_WHAT YOU SHOULD DO:_
From the entries, filter out every line that lacks "positivo" and copy the rest.

*** Begin section ***

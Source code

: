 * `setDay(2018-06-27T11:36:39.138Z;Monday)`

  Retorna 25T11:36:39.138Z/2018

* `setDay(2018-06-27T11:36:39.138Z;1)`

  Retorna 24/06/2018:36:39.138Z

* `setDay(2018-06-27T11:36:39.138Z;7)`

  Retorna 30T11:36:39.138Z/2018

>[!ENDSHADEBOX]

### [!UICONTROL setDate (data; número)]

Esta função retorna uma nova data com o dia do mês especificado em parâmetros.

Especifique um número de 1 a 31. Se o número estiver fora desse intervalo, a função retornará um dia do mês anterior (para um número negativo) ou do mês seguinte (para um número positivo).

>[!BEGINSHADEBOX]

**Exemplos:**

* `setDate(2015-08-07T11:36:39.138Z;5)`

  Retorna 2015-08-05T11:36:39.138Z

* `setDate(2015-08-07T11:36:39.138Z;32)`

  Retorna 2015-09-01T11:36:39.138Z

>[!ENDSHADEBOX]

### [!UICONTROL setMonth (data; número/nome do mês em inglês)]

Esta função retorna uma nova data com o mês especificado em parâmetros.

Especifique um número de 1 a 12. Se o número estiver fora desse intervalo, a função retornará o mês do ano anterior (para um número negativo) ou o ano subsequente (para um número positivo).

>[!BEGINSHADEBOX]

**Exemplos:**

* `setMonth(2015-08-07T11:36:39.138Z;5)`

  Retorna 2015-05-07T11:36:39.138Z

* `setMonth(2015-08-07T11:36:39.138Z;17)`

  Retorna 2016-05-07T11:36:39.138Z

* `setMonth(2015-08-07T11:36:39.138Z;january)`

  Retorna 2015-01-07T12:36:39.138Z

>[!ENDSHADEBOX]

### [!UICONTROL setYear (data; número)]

*** End section ***

_TASK ANSWER:_
Especifique um número de 1 a 31. Se o número estiver fora desse intervalo, a função retornará um dia do mês anterior (para um número negativo) ou do mês seguinte (para um número positivo).
Especifique um número de 1 a 12. Se o número estiver fora desse intervalo, a função retornará o mês do ano anterior (para um número negativo) ou o ano subsequente (para um número positivo).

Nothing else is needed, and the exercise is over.